Он мог превратиться в «реликт». Еще в 1898 году один анонимный автор написал, что у искусства «месье Моне» нет будущего. «Суть в том, – рассуждал этот критик, – что мастер истинного импрессионизма… не впечатляет молодежь».[136 - La Chronique des arts et de la curiositе. Juin 25, 1898.] Это было не совсем так, поскольку молодые художники, как Анри Матисс или Андре Дерен, по-настоящему вдохновлялись его примером. Но в отличие от прежних времен, громче всех импрессионизм клеймили не консервативные критики, а нарождающийся парижский авангард – в частности, кубисты и их последователи. Эти и другие представители нового поколения, в том числе пуантилисты, как Жорж Сёра, стали называться «постимпрессионистами» – с подачи английского критика Роджера Фрая, давшего им это определение в 1910 году, тем самым подчеркнув, что они вытеснили импрессионизм.

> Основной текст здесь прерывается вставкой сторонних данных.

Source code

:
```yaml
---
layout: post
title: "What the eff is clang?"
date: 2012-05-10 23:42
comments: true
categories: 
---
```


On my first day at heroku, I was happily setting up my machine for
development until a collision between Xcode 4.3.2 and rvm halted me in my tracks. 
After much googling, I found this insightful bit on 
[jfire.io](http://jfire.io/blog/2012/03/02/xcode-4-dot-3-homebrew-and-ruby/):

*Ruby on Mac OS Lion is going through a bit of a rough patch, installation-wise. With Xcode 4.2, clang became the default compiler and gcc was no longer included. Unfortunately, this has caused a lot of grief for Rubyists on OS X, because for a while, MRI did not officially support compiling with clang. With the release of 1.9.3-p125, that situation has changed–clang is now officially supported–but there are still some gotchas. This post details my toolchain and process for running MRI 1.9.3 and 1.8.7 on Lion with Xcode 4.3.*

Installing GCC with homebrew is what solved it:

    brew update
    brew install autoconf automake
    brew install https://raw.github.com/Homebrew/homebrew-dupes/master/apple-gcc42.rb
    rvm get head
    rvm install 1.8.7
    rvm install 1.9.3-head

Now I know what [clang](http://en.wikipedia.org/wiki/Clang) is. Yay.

Многие из них, особенно кубисты, охотнее называли своим учителем Сезанна, нежели Моне. Сезанн, по их мнению, в своих четко выстроенных композициях «стремился к сбалансированности и осмысленности», в отличие от бесформенных и «торопливых фантазий» Моне.[137 - Морис Дени (в 1907) и Эмиль Бернар (в 1904); цит. по: Herbert Robert. Method and Meaning in Monet // Art in America. 67 (September 1979). P. 90, 92.] Когда в 1908 году художник-кубист Жорж Брак устроил в Париже первую персональную выставку, друг Пабло Пикассо поэт Гийом Аполлинер написал в предисловии к каталогу, что импрессионизм есть не что иное, как «невежество и мракобесие». Пришло время для «более благородного искусства, – объявил он, – более выверенного, упорядоченного, утонченного».[138 - Цит. по: Buckley Harry E. Guillaume Apollinaire as an Art Critic. Ann Arbor: UMI Research Press, 1969. P. 55.] Под этим искусством он, разумеется, имел в виду кубизм, начавшийся с Брака и Пикассо. Еще один критик, Андре Сальмон, друг Аполлинера и Пикассо, заявил, что «современный пейзажист, едва взглянув на натуру и не успев взяться за кисть, произносит анафему импрессионизму».[139 - Andrе Salmon on Modern French Art / Ed., trans. Beth S. Gersh-Nesic. Cambridge, UK: Cambridge University Press, 2005. P. 83.]